Are We Different Writers When We Move from Longhand to a Screen? - fern12
http://lithub.com/are-we-different-writers-when-we-move-from-longhand-to-a-screen/
======
Nomentatus
My take is different. Long before PCs came around, I had been typing
everything since I was a kid, not writing longhand. (Henpecking until high
school, touch typing after that.) Getting on a word processor changed
everything about my writing, both for good and bad.

The good part was that I found that my previous typewritten style was actually
quite cramped. Since erasing was quite difficult on a typewriter (and quite
expensive) I had a strong habits that kept me from "typing myself into a
corner." That is, typing the first half of a sentence and then finding that
there was no grammatically correct way of finishing the sentence. So I stuck
to a limited number of sentence forms and didn't experiment much.

On the WP, on a PC, I could just blather. This loosened me up and made me much
more flexible and experimental as a writer, greatly diversifying my use of
grammatical forms - but I was nothing like as concise as I had been, before.

For a while I switched back and forth trying to figure out which technology
gave the best result. Eventually I concluded that it was the exercise of
switching back and forth gave the best result; it was very educational. After
some switches back and forth, I felt I could thereafter just stick with the
wordprocessor without losing much concision.

Just to explain a bit further - I typed for many years before whiteout (paint)
existed. Back then, typing over (blacking out) your mistakes resulted in
really ugly documents. So you really had to get it right the first time if you
could, and then retype the whole thing if you made too many errors.
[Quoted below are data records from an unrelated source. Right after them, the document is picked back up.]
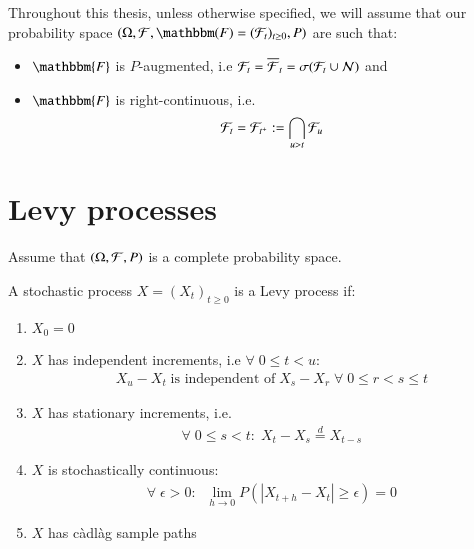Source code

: \newpage 
\begin{assumption}
Throughout this thesis, unless otherwise specified, we will assume that our probability space $(\Omega, \F, \mathbbm(F) = (\F_{t})_{t\geq 0}, P)$ are such that:
\begin{itemize}
    \item $\mathbbm{F}$ is $P$-augmented, i.e $\mathcal{F}_{t} = \overline{\mathcal{F}}_{t} = \sigma(\mathcal{F}_{t}\cup \mathcal{N})$ and
    \item $\mathbbm{F}$ is right-continuous, i.e. 
    \[
    \mathcal{F}_{t} = \mathcal{F}_{t^{+}}:= \bigcap_{u>t}\mathcal{F}_{u}
    \]
\end{itemize}
\end{assumption}
\newpage 






















\newpage

\newpage
\section{Levy processes}
Assume that $(\Omega, \mathcal{F}, P)$ is a complete probability space. 

\begin{definition}
A stochastic process $X = (X_{t})_{t\geq 0}$ is a Levy process if:
\begin{enumerate}[leftmargin =*]
    \item $X_{0} = 0$
    \item $X$ has independent increments, i.e $\forall \; 0\leq t < u:$
    \begin{align*}
    X_{u}-X_{t}\;\text{is independent of}\;X_{s}-X_{r}\; \forall\; 0 \leq r < s \leq t    
    \end{align*}
    \item $X$ has stationary increments, i.e. 
    \begin{align*}
    \forall\; 0 \leq s < t: \; X_{t}-X_{s} \stackrel{d}{=} X_{t-s}
    \end{align*}
    \item $X$ is stochastically continuous: 
    \begin{align*}
    \forall \; \epsilon > 0: \;\; \lim\limits_{h \to 0}P(|X_{t+h}-X_{t}| \geq \epsilon) = 0 
    \end{align*}
    \item $X$ has càdlàg  sample paths
\end{enumerate}
\end{definition}

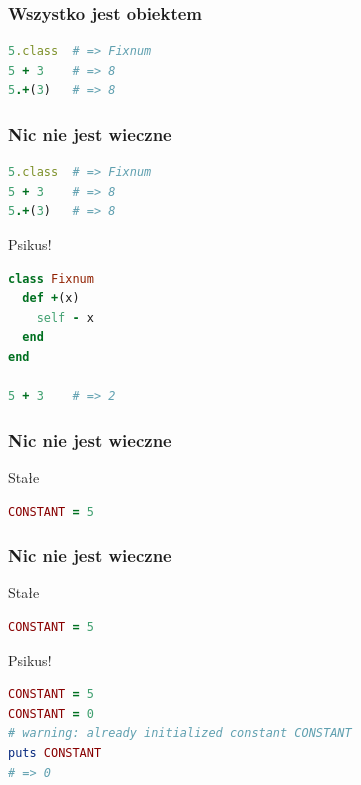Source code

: 
\begin{frame}[fragile]
\frametitle{Wszystko jest obiektem}
\begin{block}{}
\begin{lstlisting}[language=Ruby]
5.class  # => Fixnum
5 + 3    # => 8
5.+(3)   # => 8
\end{lstlisting}
\end{block}
\end{frame}

\begin{frame}[fragile]
\frametitle{Nic nie jest wieczne}
\begin{block}{}
\begin{lstlisting}[language=Ruby]
5.class  # => Fixnum
5 + 3    # => 8
5.+(3)   # => 8
\end{lstlisting}
\end{block}
\begin{block}{Psikus!}
\begin{lstlisting}[language=Ruby]
class Fixnum
  def +(x)
    self - x
  end
end

5 + 3    # => 2
\end{lstlisting}
\end{block}
\end{frame}


\begin{frame}[fragile]
\frametitle{Nic nie jest wieczne}
\begin{block}{Stałe}
\begin{lstlisting}[language=Ruby]
CONSTANT = 5
\end{lstlisting}
\end{block}
\end{frame}

\begin{frame}[fragile]
\frametitle{Nic nie jest wieczne}
\begin{block}{Stałe}
\begin{lstlisting}[language=Ruby]
CONSTANT = 5
\end{lstlisting}
\end{block}
\begin{block}{Psikus!}
\begin{lstlisting}[language=Ruby]
CONSTANT = 5
CONSTANT = 0
# warning: already initialized constant CONSTANT
puts CONSTANT
# => 0
\end{lstlisting}
\end{block}
\end{frame}

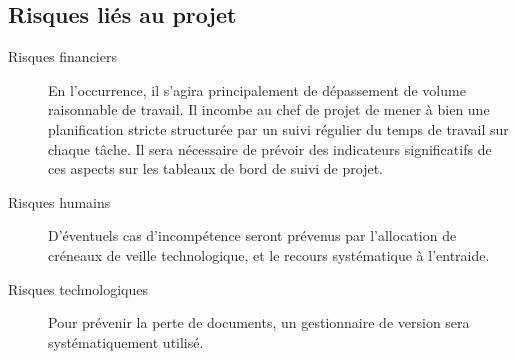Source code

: \subsection{Risques liés au projet}

\begin{description}
    \item[Risques financiers] En l'occurrence, il s'agira principalement de
        dépassement de volume raisonnable de travail.  Il incombe au chef de
        projet de mener à bien une planification stricte structurée par un
        suivi régulier du temps de travail sur chaque tâche. Il sera nécessaire
        de prévoir des indicateurs significatifs de ces aspects sur les
        tableaux de bord de suivi de projet.
    \item[Risques humains] D'éventuels cas d'incompétence seront prévenus par
        l'allocation de créneaux de veille technologique, et le recours
        systématique à l'entraide.
    \item[Risques technologiques] Pour prévenir la perte de documents, un
        gestionnaire de version sera systématiquement utilisé.
\end{description}




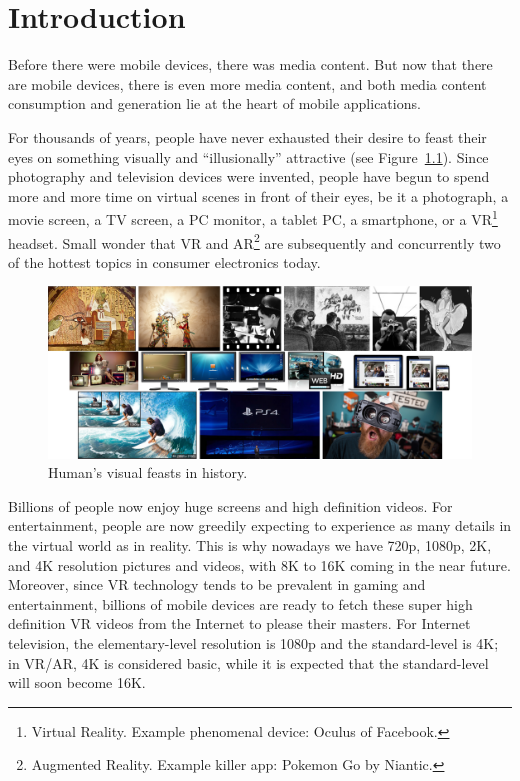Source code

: \chapter{Introduction}\label{sec-introduction}
Before there were mobile devices, there was media content. But now that there are mobile devices, 
there is even more media content, and both media content consumption and generation lie at the heart of mobile applications. 

For thousands of years, people have never exhausted their desire to feast their eyes on something visually and ``illusionally'' attractive (see Figure~\ref{fig:visual-feasts}). 
Since photography and television devices were invented, people have begun to spend more and more time on virtual scenes in front of their eyes, be it a photograph, a movie screen, a TV screen, a PC monitor, a tablet PC, a smartphone, or a VR\footnote{Virtual Reality. Example phenomenal device: Oculus of Facebook.} headset.  
Small wonder that VR and AR\footnote{Augmented Reality. Example killer app: Pokemon Go by Niantic.} are subsequently and concurrently two of the hottest topics in consumer electronics today. 
\begin{figure}[ht]
	\centering
	\includegraphics[width=\linewidth]{fig/general/visual-feasts.png}
	\caption{Human's visual feasts in history.}\label{fig:visual-feasts}
\end{figure}

Billions of people now enjoy huge screens and high definition videos. For entertainment,  people are now greedily expecting to experience as many details in the virtual world as in reality. 
This is why nowadays we have 720p, 1080p, 2K, and 4K resolution pictures and videos, with 8K to 16K coming in the near future. 
Moreover, since VR technology tends to be prevalent in gaming and entertainment, billions of mobile devices are ready to fetch these super high definition VR videos from the Internet to please their masters. 
For Internet television, the elementary-level resolution is 1080p and the standard-level is 4K; in VR/AR, 4K is considered basic, while it is expected that the standard-level will soon become 16K. 


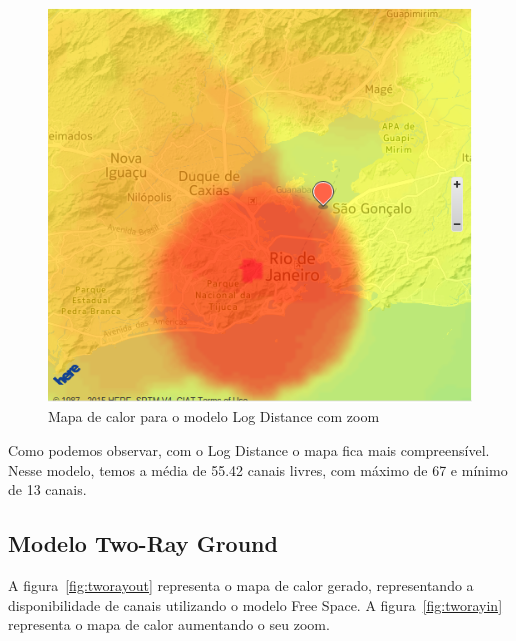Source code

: \begin{figure}[htb]
\centering
\includegraphics[width=1.0\textwidth]{figs/logdistancein}
\caption[Mapa de calor para o modelo Log Distance com zoom]
{Mapa de calor para o modelo Log Distance com zoom}
\label{fig:logdistancein}
\end{figure} 

\FloatBarrier

Como podemos observar, com o Log Distance o mapa fica mais compreensível. Nesse modelo, temos a média de 55.42 canais livres, com máximo de 67 e mínimo de 13 canais.

\subsection{Modelo Two-Ray Ground}

A figura~\ref{fig:tworayout} representa o mapa de calor gerado, representando a disponibilidade de canais utilizando o modelo Free Space. A figura~\ref{fig:tworayin} representa o mapa de calor aumentando o seu zoom.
Even after
whiteout appeared, errors were still somewhat visible and more importantly:
for many years the whiteout paint was very expensive, especially for a kid.
The incentive to stick to simple, stereotyped grammar at all times was quite
strong.

FWIW, I and one other guy were the first males in our entire province to ever
take typing classes as high school students. We explained that we wanted to
work on computers when we grew up, which struck adults as quite mad - there
were only dozens of computers in the country, so why on God's earth would we
think that we'd win the lottery and end up working on one?